I mentioned last week that I enjoyed N.D. Wilson’s interview with Stephen Altrogge for the podcast Only the Good Stuff at the Blazing Center. On Monday I started binging the podcast, listening to three or four episodes a day. These are long podcasts, almost always over forty minutes in length. Only the Good Stuff is advertised as “a conversation between Stephen Altrogge and guests about things they love. No grumbling, no complaining, only good stuff. We discuss the things that are making us really HAPPY! If you need a burst of joy in your life, this is the podcast for you.” I love that concept, and the execution is even better. I’m listening to episode #22 with Russell Moore as I write. There are several things I love about this podcast. It’s introduced me to writers and artists that I wasn’t aware of before, I’ve picked up some great recommendations for books and movies and other things, and there’s just something really wholesome about listening to people talk about how they are enjoying God’s good gifts. Some of my favorites so far are the first episode with Paul Tripp, #9 with Ricky Alcantar, and #16 with Dave Barnes.

Jonathan Rogers wrote a very humorous and thoughtful article about the power of art for The Rabbit Room. “What I didn’t understand–not at seven, not at thirty-something–was that however feeble my offering, it met Donny’s mother in a way that didn’t have a whole lot to do with me. Because coming and going, art is a kind of grace.

Rebecca McLaughlin, writing for the Gospel Coalition, took on the question “Is It Wrong to Try to Persuade Others to Change Their Beliefs?” … and knocked it out of the park. “The world’s major belief systems make different claims on truth. The consequences are real. If we love our friends, we will seek to persuade them. To be sure, this effort can be attempted in an aggressive way that makes the other person feel like an enemy, not a friend. But persuasion, prefaced by listening—with respect and without coercion—is a deep and risky offering of love.

Mark Maulding wrote a great guest post for Ann Voskamp’s blog about how defining ourselves biblically can help us overcome sin and addiction. This is not about a mind trick. It’s about letting the redeeming work of Jesus become the source of your identity. “When Jesus was raised from the dead, God created a new you that was resurrected with Him. This resurrected new self is clarified in a familiar verse, 2 Corinthians 5:17: ‘Therefore, if anyone is in Christ, the new creation has come: the old has gone, the new is here!'”

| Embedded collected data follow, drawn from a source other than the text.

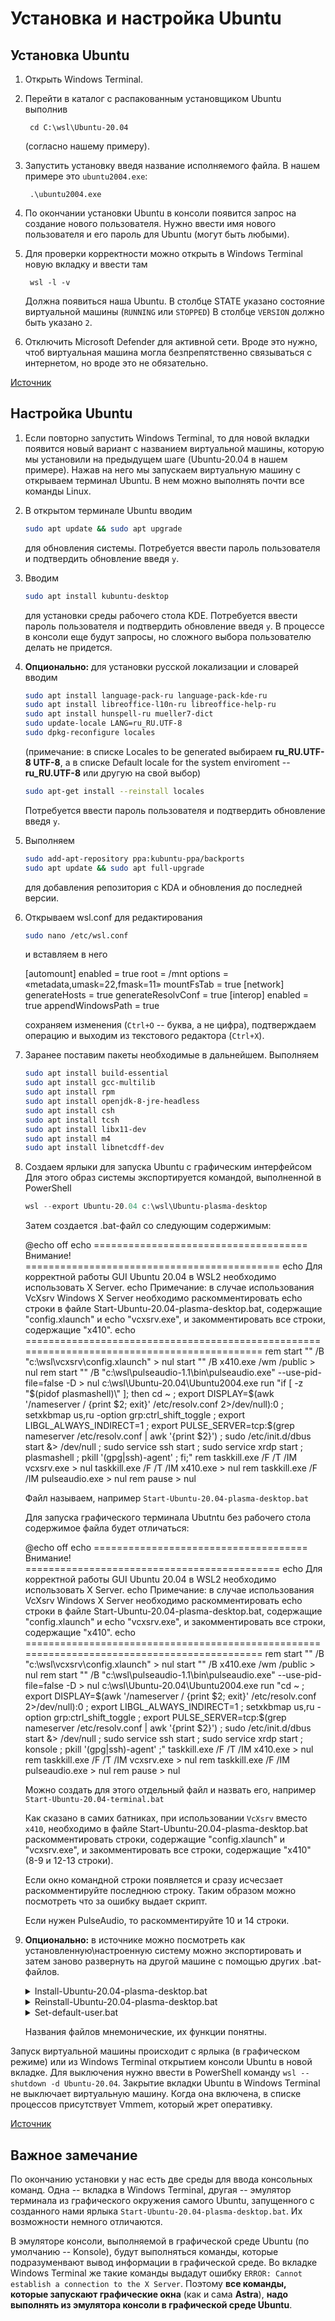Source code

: # Установка и настройка Ubuntu
## Установка Ubuntu
1. Открыть Windows Terminal.
2. Перейти в каталог с распакованным установщиком Ubuntu выполнив

		cd C:\wsl\Ubuntu-20.04

	(согласно нашему примеру).
3. Запустить установку введя название исполняемого файла. В нашем примере это `ubuntu2004.exe`:

		.\ubuntu2004.exe
4. По окончании установки Ubuntu в консоли появится запрос на создание нового пользователя. Нужно ввести имя нового пользователя и его пароль для Ubuntu (могут быть любыми).
5. Для проверки корректности можно открыть в Windows Terminal новую вкладку и ввести там

		wsl -l -v

	Должна появиться наша Ubuntu. В столбце STATE указано состояние виртуальной машины (`RUNNING` или `STOPPED`) В столбце `VERSION` должно быть указано `2`.
6. Отключить Microsoft Defender для активной сети. Вроде это нужно, чтоб виртуальная машина могла безпрепятственно связываться с интернетом, но вроде это не обязательно.

[Источник](https://habr.com/ru/post/522726/)

## Настройка Ubuntu
1. Если повторно запустить Windows Terminal, то для новой вкладки появится новый вариант с названием виртуальной машины, которую мы установили на предыдущем шаге (Ubuntu-20.04 в нашем примере). Нажав на него мы запускаем виртуальную машину с  открываем терминал Ubuntu. В нем можно выполнять почти все команды Linux.
2. В открытом терминале Ubuntu вводим

	```sh
	sudo apt update && sudo apt upgrade
	```
	
	для обновления системы. Потребуется ввести пароль пользователя и подтвердить обновление введя `y`.
3. Вводим

   ```sh
   sudo apt install kubuntu-desktop
   ```

   для установки среды рабочего стола KDE. Потребуется ввести пароль пользователя и подтвердить обновление введя `y`. В процессе в консоли еще будут запросы, но сложного выбора пользователю делать не придется.

4. **Опционально:** для установки русской локализации и словарей вводим

	```sh
	sudo apt install language-pack-ru language-pack-kde-ru
	sudo apt install libreoffice-l10n-ru libreoffice-help-ru
	sudo apt install hunspell-ru mueller7-dict
	sudo update-locale LANG=ru_RU.UTF-8
	sudo dpkg-reconfigure locales
	```

	(примечание: в списке Locales to be generated выбираем **ru_RU.UTF-8 UTF-8**, а в списке Default locale for the system enviroment -- **ru_RU.UTF-8** или другую на свой выбор)

	```sh
	sudo apt-get install --reinstall locales
	```
	
	Потребуется ввести пароль пользователя и подтвердить обновление введя `y`.
5. Выполняем

	```sh
	sudo add-apt-repository ppa:kubuntu-ppa/backports
	sudo apt update && sudo apt full-upgrade
	```
	
	для добавления репозитория с KDA и обновления до последней версии.
6. Открываем wsl.conf для редактирования

   ```sh
   sudo nano /etc/wsl.conf
   ```

   и вставляем в него

   	[automount]
   	enabled = true
   	root = /mnt
   	options = «metadata,umask=22,fmask=11»
   	mountFsTab = true
   	[network]
   	generateHosts = true
   	generateResolvConf = true
   	[interop]
   	enabled = true
   	appendWindowsPath = true

   сохраняем изменения (`Ctrl+O` -- буква, а не цифра), подтверждаем операцию и выходим из текстового редактора (`Ctrl+X`).

7. Заранее поставим пакеты необходимые в дальнейшем. Выполняем

   ```sh
   sudo apt install build-essential
   sudo apt install gcc-multilib
   sudo apt install rpm
   sudo apt install openjdk-8-jre-headless
   sudo apt install csh
   sudo apt install tcsh
   sudo apt install libx11-dev
   sudo apt install m4
   sudo apt install libnetcdff-dev
   ```

8. Создаем ярлыки для запуска Ubuntu с графическим интерфейсом Для этого образ системы экспортируется командой, выполненной в PowerShell

   ```powershell
   wsl --export Ubuntu-20.04 c:\wsl\Ubuntu-plasma-desktop
   ```

   Затем создается .bat-файл со следующим содержимым:

   	@echo off
   	echo ===================================== Внимание! ============================================
   	echo  Для корректной работы GUI Ubuntu 20.04 в WSL2 необходимо использовать X Server.
   	echo  Примечание: в случае использования VcXsrv Windows X Server необходимо раскомментировать
   	echo  строки в файле Start-Ubuntu-20.04-plasma-desktop.bat, содержащие "config.xlaunch" и
   	echo  "vcxsrv.exe", и закомментировать все строки, содержащие "x410".
   	echo ============================================================================================
   	rem start "" /B "c:\wsl\vcxsrv\config.xlaunch" > nul
   	start "" /B x410.exe /wm /public > nul
   	rem start "" /B "c:\wsl\pulseaudio-1.1\bin\pulseaudio.exe" --use-pid-file=false -D > nul
   	c:\wsl\Ubuntu-20.04\Ubuntu2004.exe run "if [ -z \"$(pidof plasmashell)\" ]; then cd ~ ; export DISPLAY=$(awk '/nameserver / {print $2; exit}' /etc/resolv.conf 2>/dev/null):0 ; setxkbmap us,ru -option grp:ctrl_shift_toggle ; export LIBGL_ALWAYS_INDIRECT=1 ; export PULSE_SERVER=tcp:$(grep nameserver /etc/resolv.conf | awk '{print $2}') ; sudo /etc/init.d/dbus start &> /dev/null ; sudo service ssh start ; sudo service xrdp start ; plasmashell ; pkill '(gpg|ssh)-agent' ; fi;"
   	rem taskkill.exe /F /T /IM vcxsrv.exe > nul
   	taskkill.exe /F /T /IM x410.exe > nul
   	rem taskkill.exe /F /IM pulseaudio.exe > nul
   	rem pause > nul

   Файл называем, например `Start-Ubuntu-20.04-plasma-desktop.bat`

   Для запуска графического терминала Ubutntu без рабочего стола содержимое файла будет отличаться:

   	@echo off
   	echo ===================================== Внимание! ============================================
   	echo  Для корректной работы GUI Ubuntu 20.04 в WSL2 необходимо использовать X Server.
   	echo  Примечание: в случае использования VcXsrv Windows X Server необходимо раскомментировать
   	echo  строки в файле Start-Ubuntu-20.04-plasma-desktop.bat, содержащие "config.xlaunch" и
   	echo  "vcxsrv.exe", и закомментировать все строки, содержащие "x410".
   	echo ============================================================================================
   	rem start "" /B "c:\wsl\vcxsrv\config.xlaunch" > nul
   	start "" /B x410.exe /wm /public > nul
   	rem start "" /B "c:\wsl\pulseaudio-1.1\bin\pulseaudio.exe" --use-pid-file=false -D > nul
   	c:\wsl\Ubuntu-20.04\Ubuntu2004.exe run "cd ~ ; export DISPLAY=$(awk '/nameserver / {print $2; exit}' /etc/resolv.conf 2>/dev/null):0 ; export LIBGL_ALWAYS_INDIRECT=1 ; setxkbmap us,ru -option grp:ctrl_shift_toggle ; export PULSE_SERVER=tcp:$(grep nameserver /etc/resolv.conf | awk '{print $2}') ; sudo /etc/init.d/dbus start &> /dev/null ; sudo service ssh start ; sudo service xrdp start ; konsole ; pkill '(gpg|ssh)-agent' ;"
   	taskkill.exe /F /T /IM x410.exe > nul
   	rem taskkill.exe /F /T /IM vcxsrv.exe > nul
   	rem taskkill.exe /F /IM pulseaudio.exe > nul
   	rem pause > nul

   Можно создать для этого отдельный файл и назвать его, например `Start-Ubuntu-20.04-terminal.bat`

   Как сказано в самих батниках, при использовании `VcXsrv` вместо `x410`, необходимо в файле Start-Ubuntu-20.04-plasma-desktop.bat раскомментировать строки, содержащие "config.xlaunch" и "vcxsrv.exe", и закомментировать все строки, содержащие "x410" (8-9 и 12-13 строки).

   Если окно командной строки появляется и сразу исчесзает раскомментируйте последнюю строку. Таким образом можно посмотреть что за ошибку выдает скрипт.

   Если нужен PulseAudio, то раскомментируйте 10 и 14 строки.

9. **Опционально:** в источнике можно посмотреть как установленную\настроенную систему можно экспортировать и затем заново развернуть на другой машине с помощью других .bat-файлов.
	<details>
		<summary>Install-Ubuntu-20.04-plasma-desktop.bat</summary>
		<pre>
	@echo off
	wsl --set-default-version 2
	cls
	echo Ожидайте окончания установки дистрибутива Ubuntu-20.04...
	wsl --import Ubuntu-20.04 c:\wsl c:\wsl\Ubuntu-plasma-desktop
	wsl -s Ubuntu-20.04
	cls
	echo Дистрибутив Ubuntu-20.04 успешно установлен!
	echo Не забудьте сменить учетную запись по умолчанию «root» на существующую учетную запись пользователя,
	echo либо используйте предустановленную учетную запись «engineer», пароль: «password».
	pause
		</pre>
	</details>
	<details>
		<summary>Reinstall-Ubuntu-20.04-plasma-desktop.bat</summary>
		<pre>
	@echo off
	wsl --unregister Ubuntu-20.04
	wsl --set-default-version 2
	cls
	echo Ожидайте окончания переустановки дистрибутива Ubuntu-20.04...
	wsl --import Ubuntu-20.04 c:\wsl c:\wsl\Ubuntu-plasma-desktop
	wsl -s Ubuntu-20.04
	cls
	echo Дистрибутив Ubuntu-20.04 успешно переустановлен!
	pause
		</pre>
	</details>
	<details>
		<summary>Set-default-user.bat</summary>
		<pre>
	@echo off
	set /p answer=Введите существующую учетную запись в Ubuntu (engineer):
	c:\wsl\Ubuntu-20.04\ubuntu2004.exe config --default-user %answer%
	cls
	echo Учетная запись пользователя %answer% в Ubuntu-20.04 установлена по умолчанию!
	pause
		</pre>
	</details>

	Названия файлов мнемонические, их функции понятны.

Запуск виртуальной машины происходит с ярлыка (в графическом режиме) или из Windows Terminal открытием консоли Ubuntu в новой вкладке. Для выключения нужно ввести в PowerShell команду `wsl --shutdown -d Ubuntu-20.04`. Закрытие вкладки Ubuntu в Windows Terminal не выключает виртуальную машину. Когда она включена, в списке процессов присутствует Vmmem, который жрет оперативку.

[Источник](https://habr.com/ru/post/522726/)

## Важное замечание
По окончанию установки у нас есть две среды для ввода консольных команд. Одна -- вкладка в Windows Terminal, другая -- эмулятор терминала из графического окружения самого Ubuntu, запущенного с созданного нами ярлыка `Start-Ubuntu-20.04-plasma-desktop.bat`. Их возможности немного отличаются.

В эмуляторе консоли, выполняемой в графической среде Ubuntu (по умолчанию -- Konsole), будут выполняться команды, которые подразуменвают вывод информации в графической среде. Во вкладке Windows Terminal же такие команды выдадут ошибку `ERROR: Cannot establish a connection to the X Server`. Поэтому **все команды, которые запускают графические окна** (как и сама **Astra**), **надо выполнять из эмулятора консоли в графической среде Ubuntu**.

There’s a super, super encouraging piece up on Relevant on how to handle setbacks without settling.Dreams don’t happen void of setbacks, dreams happen as you push through a thousand of them. Setbacks aren’t dream-killers, they are dream-refiners. The only time you’ll really settle is if you completely give up.” Paul Angone’s article might be the best I read this week.

Last but not least, I want to point out two amazing new pop songs that I covered in yesterday’s New Music Friday roundup. The first is Rita Ora’s “Anywhere” and the second is “Kids in Love” by Kygo featuring The Night Game and Maja Francis. Featuring new pop songs is not something I plan on doing normally in Six for Saturday posts, but I just don’t want you to miss out on these two great jams.

Thanks for reading, and I hope you have a great rest of your weekend!